Supplied records:
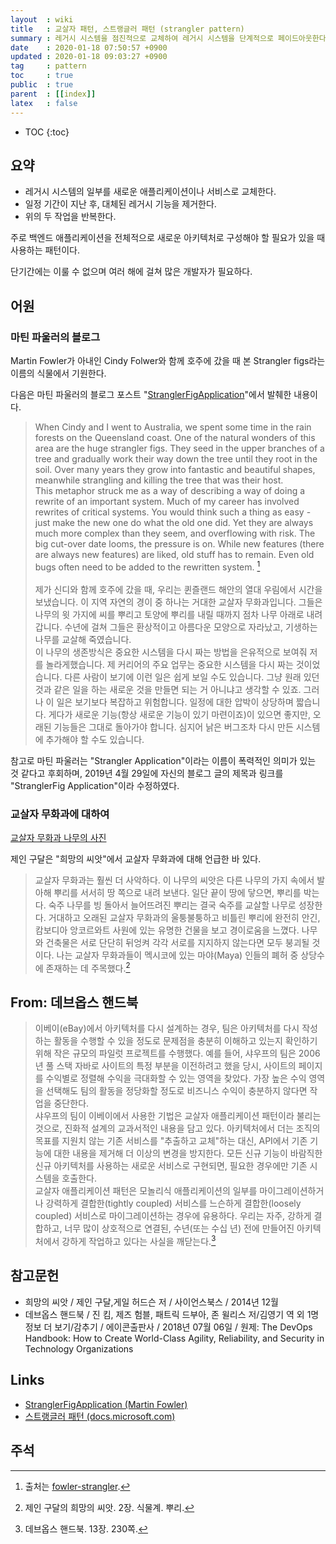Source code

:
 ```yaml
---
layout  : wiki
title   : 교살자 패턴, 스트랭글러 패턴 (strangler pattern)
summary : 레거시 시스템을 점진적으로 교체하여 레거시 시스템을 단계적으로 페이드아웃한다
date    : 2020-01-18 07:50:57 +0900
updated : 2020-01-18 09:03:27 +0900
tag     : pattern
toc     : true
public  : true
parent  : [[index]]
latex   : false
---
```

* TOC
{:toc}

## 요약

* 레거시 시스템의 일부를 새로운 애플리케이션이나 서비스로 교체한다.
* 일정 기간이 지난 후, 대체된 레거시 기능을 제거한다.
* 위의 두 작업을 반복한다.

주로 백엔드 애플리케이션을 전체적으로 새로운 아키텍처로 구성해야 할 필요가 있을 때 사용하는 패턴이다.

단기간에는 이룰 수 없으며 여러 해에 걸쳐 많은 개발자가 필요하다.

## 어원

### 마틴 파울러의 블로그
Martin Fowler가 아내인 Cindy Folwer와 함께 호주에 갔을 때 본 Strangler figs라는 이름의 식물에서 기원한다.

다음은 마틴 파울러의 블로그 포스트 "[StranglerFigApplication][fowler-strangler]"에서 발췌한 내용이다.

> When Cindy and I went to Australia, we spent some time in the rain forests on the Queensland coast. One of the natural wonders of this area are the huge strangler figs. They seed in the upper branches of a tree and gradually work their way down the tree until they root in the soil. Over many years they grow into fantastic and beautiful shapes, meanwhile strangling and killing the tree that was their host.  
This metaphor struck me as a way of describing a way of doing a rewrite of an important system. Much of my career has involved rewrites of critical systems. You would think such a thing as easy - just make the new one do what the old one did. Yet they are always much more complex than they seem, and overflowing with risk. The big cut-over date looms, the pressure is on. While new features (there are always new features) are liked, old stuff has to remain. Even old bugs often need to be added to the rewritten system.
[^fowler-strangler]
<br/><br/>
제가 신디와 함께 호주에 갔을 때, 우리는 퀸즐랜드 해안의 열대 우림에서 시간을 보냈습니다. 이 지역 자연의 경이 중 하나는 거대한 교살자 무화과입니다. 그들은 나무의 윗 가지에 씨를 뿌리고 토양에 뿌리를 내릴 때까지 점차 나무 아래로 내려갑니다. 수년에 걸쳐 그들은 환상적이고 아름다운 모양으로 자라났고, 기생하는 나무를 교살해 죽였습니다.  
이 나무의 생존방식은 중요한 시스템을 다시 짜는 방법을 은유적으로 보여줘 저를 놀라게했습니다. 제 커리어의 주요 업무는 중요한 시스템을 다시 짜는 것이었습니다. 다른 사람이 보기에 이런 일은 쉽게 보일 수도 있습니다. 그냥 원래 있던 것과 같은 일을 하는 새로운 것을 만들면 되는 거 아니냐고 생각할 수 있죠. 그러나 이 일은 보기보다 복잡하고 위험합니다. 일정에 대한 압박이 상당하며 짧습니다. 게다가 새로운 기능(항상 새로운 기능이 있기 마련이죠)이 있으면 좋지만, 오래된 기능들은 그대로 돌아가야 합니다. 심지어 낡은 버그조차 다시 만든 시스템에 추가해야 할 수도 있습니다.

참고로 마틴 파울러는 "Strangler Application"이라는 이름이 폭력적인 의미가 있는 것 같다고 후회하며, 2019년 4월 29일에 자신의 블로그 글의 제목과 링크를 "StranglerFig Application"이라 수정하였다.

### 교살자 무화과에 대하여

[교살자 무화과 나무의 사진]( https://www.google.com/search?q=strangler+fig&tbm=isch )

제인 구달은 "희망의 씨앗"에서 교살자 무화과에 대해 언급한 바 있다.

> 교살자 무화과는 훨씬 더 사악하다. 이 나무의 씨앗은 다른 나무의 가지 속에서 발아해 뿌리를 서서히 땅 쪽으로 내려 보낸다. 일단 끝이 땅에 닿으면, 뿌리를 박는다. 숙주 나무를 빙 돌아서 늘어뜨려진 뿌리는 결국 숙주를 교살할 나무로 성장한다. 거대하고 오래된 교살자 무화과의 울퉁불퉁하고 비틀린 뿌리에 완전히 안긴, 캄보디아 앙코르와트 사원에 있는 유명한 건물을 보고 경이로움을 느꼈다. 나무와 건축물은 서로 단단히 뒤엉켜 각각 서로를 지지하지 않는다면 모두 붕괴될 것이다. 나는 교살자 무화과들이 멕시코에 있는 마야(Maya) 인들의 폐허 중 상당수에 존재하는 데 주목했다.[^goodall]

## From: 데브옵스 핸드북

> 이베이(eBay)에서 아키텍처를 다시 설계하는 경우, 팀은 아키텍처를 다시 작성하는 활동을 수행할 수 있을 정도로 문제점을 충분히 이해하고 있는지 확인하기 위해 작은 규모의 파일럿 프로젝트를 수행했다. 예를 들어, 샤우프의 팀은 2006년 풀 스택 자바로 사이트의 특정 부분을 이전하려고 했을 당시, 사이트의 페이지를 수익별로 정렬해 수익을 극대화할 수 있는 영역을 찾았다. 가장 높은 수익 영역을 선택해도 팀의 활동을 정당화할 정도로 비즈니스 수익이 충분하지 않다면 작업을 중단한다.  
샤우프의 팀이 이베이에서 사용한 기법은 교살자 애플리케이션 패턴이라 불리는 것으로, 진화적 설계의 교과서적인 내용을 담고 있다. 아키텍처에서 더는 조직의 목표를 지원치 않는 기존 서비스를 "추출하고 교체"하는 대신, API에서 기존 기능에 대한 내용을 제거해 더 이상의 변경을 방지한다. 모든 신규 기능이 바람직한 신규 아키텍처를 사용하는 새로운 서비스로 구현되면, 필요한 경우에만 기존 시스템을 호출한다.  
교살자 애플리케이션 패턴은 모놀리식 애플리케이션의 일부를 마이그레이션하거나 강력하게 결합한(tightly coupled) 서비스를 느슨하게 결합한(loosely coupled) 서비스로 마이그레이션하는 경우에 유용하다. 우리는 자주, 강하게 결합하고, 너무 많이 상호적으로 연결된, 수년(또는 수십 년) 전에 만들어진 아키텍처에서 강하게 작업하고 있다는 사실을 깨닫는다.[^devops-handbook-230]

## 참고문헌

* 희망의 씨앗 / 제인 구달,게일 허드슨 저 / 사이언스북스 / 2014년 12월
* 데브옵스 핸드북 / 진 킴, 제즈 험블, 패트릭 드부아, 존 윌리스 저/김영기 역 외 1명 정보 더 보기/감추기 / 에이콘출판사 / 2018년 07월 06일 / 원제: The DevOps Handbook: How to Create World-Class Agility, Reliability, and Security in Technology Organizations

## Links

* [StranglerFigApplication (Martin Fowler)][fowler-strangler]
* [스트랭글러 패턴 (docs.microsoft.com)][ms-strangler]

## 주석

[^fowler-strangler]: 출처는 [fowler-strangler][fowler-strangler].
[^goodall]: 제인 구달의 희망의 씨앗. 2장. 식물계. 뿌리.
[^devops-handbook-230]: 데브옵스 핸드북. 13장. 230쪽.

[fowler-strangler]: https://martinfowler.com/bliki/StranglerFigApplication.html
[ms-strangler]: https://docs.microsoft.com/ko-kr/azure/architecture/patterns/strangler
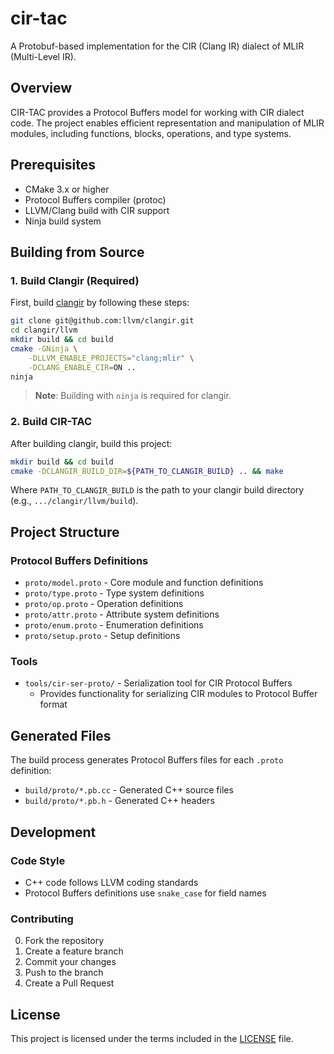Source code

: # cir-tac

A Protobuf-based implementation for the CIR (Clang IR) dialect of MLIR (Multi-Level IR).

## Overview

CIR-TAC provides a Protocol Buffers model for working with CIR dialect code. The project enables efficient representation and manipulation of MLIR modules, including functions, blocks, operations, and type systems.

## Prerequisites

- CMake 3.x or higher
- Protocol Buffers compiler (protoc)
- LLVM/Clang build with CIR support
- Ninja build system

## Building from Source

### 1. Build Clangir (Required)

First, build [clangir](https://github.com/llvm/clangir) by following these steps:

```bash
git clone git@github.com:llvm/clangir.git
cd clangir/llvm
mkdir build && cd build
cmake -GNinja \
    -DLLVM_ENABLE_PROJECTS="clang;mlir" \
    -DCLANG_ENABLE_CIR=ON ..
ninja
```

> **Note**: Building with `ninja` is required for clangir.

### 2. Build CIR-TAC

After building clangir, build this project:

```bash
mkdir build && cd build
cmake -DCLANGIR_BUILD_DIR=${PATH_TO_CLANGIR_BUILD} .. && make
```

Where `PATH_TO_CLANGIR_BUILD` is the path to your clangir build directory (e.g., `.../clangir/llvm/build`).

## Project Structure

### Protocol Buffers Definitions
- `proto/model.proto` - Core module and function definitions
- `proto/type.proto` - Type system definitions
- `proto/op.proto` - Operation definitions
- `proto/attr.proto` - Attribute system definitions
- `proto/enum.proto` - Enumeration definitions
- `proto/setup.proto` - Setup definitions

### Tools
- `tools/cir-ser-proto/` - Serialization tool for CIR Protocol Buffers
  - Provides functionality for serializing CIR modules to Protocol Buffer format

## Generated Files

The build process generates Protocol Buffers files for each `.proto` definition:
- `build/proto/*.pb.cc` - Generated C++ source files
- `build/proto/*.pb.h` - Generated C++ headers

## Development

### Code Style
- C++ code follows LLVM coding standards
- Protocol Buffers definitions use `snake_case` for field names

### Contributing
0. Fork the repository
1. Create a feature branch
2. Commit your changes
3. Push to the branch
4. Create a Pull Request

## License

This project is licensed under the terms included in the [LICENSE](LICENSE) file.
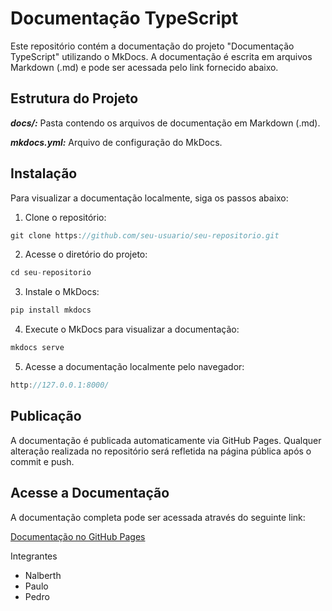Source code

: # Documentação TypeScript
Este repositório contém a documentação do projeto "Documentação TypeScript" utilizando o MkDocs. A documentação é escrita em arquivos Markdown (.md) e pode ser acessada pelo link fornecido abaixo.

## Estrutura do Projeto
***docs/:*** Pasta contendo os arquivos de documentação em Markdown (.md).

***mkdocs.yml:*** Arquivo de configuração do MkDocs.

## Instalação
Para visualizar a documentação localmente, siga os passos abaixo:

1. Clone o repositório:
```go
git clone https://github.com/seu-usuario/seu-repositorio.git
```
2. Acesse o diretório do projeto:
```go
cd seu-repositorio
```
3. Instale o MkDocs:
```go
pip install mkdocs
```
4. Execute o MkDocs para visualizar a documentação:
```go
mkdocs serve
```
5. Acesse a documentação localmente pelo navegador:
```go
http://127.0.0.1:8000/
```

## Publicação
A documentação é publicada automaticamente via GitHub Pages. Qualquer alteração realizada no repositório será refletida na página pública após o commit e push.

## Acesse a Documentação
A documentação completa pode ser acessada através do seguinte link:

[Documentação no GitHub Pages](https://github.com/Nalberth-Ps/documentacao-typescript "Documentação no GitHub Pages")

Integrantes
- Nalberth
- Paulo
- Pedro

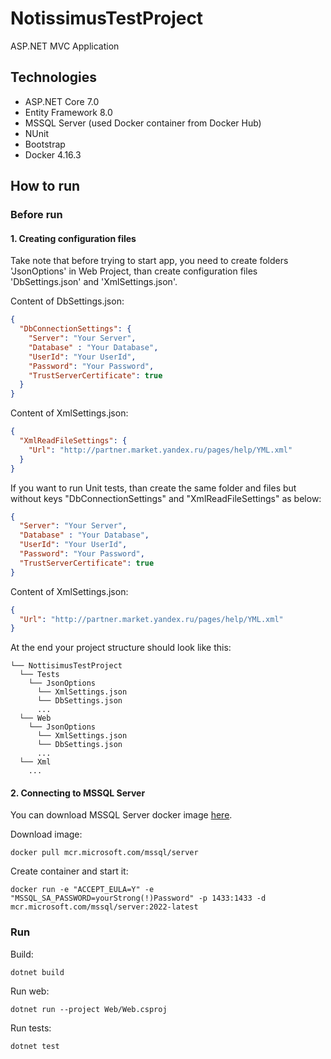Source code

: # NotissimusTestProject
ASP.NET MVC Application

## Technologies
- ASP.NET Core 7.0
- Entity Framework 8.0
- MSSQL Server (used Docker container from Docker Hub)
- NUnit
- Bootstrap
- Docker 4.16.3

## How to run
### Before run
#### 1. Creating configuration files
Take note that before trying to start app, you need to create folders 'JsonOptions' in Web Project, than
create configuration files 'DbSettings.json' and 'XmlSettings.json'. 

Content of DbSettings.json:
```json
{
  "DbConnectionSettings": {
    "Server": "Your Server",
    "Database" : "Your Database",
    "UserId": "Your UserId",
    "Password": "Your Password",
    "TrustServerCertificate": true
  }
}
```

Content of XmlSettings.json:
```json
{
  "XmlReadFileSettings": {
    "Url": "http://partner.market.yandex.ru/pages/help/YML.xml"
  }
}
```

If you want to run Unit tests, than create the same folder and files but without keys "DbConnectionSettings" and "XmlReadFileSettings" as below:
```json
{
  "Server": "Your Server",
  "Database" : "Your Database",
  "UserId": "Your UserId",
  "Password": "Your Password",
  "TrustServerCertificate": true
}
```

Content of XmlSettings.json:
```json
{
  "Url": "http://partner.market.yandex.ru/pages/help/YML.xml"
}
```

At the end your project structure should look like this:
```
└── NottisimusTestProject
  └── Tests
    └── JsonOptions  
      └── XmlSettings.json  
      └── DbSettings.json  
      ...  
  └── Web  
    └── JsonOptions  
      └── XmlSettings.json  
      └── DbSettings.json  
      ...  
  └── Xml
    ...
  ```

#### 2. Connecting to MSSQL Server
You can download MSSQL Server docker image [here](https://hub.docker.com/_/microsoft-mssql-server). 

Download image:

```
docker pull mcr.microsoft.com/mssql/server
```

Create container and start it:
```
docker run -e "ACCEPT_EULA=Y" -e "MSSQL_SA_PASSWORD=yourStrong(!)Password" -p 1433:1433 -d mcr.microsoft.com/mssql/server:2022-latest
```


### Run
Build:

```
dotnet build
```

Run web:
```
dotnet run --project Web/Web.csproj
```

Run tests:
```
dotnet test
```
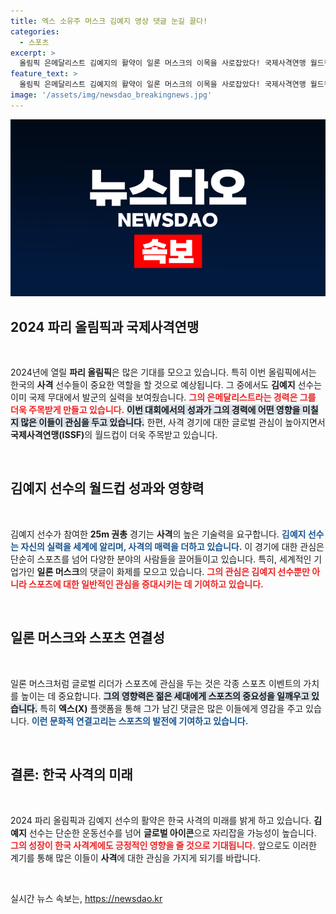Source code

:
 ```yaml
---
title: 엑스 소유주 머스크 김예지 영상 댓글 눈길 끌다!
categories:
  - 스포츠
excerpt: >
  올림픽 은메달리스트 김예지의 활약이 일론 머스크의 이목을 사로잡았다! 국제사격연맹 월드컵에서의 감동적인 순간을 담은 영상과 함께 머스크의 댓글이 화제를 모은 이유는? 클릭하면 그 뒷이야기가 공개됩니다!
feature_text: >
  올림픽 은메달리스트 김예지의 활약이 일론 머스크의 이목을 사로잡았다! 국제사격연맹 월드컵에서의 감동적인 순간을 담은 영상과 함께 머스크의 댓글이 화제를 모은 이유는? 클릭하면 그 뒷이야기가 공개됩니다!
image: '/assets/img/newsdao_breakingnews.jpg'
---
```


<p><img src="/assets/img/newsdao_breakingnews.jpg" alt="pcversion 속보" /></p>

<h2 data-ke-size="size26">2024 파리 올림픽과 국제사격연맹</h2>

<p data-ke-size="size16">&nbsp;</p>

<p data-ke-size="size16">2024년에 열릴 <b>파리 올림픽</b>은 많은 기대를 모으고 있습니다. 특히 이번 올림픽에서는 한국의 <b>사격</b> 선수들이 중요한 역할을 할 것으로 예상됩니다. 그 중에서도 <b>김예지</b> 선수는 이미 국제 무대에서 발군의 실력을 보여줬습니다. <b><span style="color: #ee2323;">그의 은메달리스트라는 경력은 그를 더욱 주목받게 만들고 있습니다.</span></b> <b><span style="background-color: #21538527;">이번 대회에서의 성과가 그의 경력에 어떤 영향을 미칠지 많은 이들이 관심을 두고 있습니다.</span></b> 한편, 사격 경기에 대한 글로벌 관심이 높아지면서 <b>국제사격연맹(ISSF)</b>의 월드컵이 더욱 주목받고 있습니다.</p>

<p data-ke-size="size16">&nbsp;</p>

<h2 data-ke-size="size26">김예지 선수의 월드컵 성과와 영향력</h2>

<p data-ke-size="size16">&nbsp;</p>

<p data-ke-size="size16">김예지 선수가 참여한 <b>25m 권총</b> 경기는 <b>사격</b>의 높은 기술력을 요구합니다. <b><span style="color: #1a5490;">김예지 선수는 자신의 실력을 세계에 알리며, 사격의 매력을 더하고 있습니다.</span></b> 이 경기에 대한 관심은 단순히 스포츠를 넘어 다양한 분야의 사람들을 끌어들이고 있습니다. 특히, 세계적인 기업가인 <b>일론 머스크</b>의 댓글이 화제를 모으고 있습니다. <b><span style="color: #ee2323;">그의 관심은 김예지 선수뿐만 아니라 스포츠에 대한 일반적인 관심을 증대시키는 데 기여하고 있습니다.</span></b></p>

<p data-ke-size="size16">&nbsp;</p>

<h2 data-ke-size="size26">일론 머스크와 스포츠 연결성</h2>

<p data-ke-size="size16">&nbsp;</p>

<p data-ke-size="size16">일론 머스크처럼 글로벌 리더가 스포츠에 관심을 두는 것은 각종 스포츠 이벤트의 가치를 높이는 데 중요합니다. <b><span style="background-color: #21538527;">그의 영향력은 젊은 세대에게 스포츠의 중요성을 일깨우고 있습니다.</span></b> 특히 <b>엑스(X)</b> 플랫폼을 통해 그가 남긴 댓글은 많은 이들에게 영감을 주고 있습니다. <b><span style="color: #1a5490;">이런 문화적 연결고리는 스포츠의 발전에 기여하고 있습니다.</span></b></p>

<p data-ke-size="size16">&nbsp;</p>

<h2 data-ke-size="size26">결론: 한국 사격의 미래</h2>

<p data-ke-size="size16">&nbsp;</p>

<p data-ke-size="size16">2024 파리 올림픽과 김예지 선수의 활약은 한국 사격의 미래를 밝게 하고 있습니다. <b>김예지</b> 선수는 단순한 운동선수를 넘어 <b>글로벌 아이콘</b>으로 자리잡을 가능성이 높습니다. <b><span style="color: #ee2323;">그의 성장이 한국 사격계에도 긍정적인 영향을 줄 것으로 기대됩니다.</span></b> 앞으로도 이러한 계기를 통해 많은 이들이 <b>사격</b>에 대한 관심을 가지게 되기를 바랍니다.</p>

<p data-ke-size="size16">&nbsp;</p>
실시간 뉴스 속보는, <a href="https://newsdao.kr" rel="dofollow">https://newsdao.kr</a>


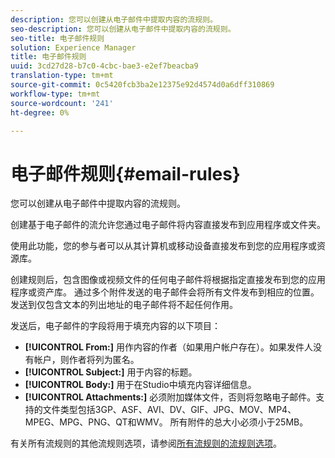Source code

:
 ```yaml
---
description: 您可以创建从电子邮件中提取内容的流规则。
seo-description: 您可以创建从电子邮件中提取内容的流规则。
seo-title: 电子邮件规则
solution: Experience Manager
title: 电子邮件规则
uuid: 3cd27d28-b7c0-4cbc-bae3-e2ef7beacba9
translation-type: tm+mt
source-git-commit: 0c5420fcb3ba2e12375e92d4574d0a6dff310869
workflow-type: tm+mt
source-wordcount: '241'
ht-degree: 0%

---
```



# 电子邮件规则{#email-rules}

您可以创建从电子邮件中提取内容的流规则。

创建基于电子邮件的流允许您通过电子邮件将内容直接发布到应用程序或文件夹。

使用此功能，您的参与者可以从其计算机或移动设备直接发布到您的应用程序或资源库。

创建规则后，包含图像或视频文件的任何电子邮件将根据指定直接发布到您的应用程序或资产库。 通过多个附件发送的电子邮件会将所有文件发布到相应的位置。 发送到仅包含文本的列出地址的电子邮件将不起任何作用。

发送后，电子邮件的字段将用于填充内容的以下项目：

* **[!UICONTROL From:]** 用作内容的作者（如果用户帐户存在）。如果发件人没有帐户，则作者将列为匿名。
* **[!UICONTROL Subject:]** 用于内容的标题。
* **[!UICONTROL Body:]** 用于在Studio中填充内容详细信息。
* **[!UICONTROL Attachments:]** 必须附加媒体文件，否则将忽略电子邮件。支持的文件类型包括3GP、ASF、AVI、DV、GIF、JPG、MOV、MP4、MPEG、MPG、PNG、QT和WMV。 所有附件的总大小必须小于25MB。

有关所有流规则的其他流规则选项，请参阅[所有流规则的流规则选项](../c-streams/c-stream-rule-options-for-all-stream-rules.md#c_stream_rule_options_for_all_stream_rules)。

Task details: After dropping the pictures, reproduce exactly the lines from the first line of the entries through the line containing "다음은 마틴 파울러의", both included.

Task output:
Source code

:
 ```yaml
---
layout  : wiki
title   : 교살자 패턴, 스트랭글러 패턴 (strangler pattern)
summary : 레거시 시스템을 점진적으로 교체하여 레거시 시스템을 단계적으로 페이드아웃한다
date    : 2020-01-18 07:50:57 +0900
updated : 2020-01-18 09:03:27 +0900
tag     : pattern
toc     : true
public  : true
parent  : [[index]]
latex   : false
---
```

* TOC
{:toc}

## 요약

* 레거시 시스템의 일부를 새로운 애플리케이션이나 서비스로 교체한다.
* 일정 기간이 지난 후, 대체된 레거시 기능을 제거한다.
* 위의 두 작업을 반복한다.

주로 백엔드 애플리케이션을 전체적으로 새로운 아키텍처로 구성해야 할 필요가 있을 때 사용하는 패턴이다.

단기간에는 이룰 수 없으며 여러 해에 걸쳐 많은 개발자가 필요하다.

## 어원

### 마틴 파울러의 블로그
Martin Fowler가 아내인 Cindy Folwer와 함께 호주에 갔을 때 본 Strangler figs라는 이름의 식물에서 기원한다.

다음은 마틴 파울러의 블로그 포스트 "[StranglerFigApplication][fowler-strangler]"에서 발췌한 내용이다.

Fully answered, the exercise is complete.